_INSTRUCTIONS FOR THE TASK_
Search the listing below for the word "shoe" and copy each line that holds it.

+++

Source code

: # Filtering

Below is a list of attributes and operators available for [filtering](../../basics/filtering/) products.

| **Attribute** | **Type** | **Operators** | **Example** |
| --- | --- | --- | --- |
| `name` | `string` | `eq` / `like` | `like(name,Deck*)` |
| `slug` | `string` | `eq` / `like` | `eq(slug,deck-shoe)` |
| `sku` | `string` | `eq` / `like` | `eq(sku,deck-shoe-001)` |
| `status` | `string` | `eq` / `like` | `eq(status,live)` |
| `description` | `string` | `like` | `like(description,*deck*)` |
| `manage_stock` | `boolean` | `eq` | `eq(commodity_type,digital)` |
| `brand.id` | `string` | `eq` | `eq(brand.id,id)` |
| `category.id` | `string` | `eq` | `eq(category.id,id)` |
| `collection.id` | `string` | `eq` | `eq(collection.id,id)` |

+++

_RESULT OF THE EXERCISE_
| `slug` | `string` | `eq` / `like` | `eq(slug,deck-shoe)` |
| `sku` | `string` | `eq` / `like` | `eq(sku,deck-shoe-001)` |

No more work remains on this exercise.